Top of Data extracts

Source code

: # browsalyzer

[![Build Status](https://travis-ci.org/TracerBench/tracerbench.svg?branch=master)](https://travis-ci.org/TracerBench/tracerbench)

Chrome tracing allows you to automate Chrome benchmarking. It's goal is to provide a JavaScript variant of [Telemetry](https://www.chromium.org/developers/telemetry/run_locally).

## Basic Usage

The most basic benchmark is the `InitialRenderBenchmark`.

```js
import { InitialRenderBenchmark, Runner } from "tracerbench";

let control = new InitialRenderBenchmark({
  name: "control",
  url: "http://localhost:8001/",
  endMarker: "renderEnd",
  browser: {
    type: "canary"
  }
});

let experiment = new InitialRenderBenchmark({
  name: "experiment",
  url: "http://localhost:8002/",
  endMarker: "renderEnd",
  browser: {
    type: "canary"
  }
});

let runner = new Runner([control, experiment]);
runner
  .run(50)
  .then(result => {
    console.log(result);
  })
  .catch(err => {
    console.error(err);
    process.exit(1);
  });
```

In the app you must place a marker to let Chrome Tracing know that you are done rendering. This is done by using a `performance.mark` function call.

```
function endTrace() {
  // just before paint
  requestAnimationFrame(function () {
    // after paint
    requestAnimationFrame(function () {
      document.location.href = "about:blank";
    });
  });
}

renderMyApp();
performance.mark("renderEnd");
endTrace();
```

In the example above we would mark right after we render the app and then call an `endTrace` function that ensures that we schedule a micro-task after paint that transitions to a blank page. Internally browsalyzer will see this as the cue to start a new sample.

Bottom of Data extracts

### Exercise requirements
A faithful, complete copy of the entries above is required.

### Finished exercise
Source code

: # browsalyzer

[![Build Status](https://travis-ci.org/TracerBench/tracerbench.svg?branch=master)](https://travis-ci.org/TracerBench/tracerbench)

Chrome tracing allows you to automate Chrome benchmarking. It's goal is to provide a JavaScript variant of [Telemetry](https://www.chromium.org/developers/telemetry/run_locally).

## Basic Usage

The most basic benchmark is the `InitialRenderBenchmark`.

```js
import { InitialRenderBenchmark, Runner } from "tracerbench";

let control = new InitialRenderBenchmark({
  name: "control",
  url: "http://localhost:8001/",
  endMarker: "renderEnd",
  browser: {
    type: "canary"
  }
});

let experiment = new InitialRenderBenchmark({
  name: "experiment",
  url: "http://localhost:8002/",
  endMarker: "renderEnd",
  browser: {
    type: "canary"
  }
});

let runner = new Runner([control, experiment]);
runner
  .run(50)
  .then(result => {
    console.log(result);
  })
  .catch(err => {
    console.error(err);
    process.exit(1);
  });
```

In the app you must place a marker to let Chrome Tracing know that you are done rendering. This is done by using a `performance.mark` function call.

```
function endTrace() {
  // just before paint
  requestAnimationFrame(function () {
    // after paint
    requestAnimationFrame(function () {
      document.location.href = "about:blank";
    });
  });
}

renderMyApp();
performance.mark("renderEnd");
endTrace();
```

In the example above we would mark right after we render the app and then call an `endTrace` function that ensures that we schedule a micro-task after paint that transitions to a blank page. Internally browsalyzer will see this as the cue to start a new sample.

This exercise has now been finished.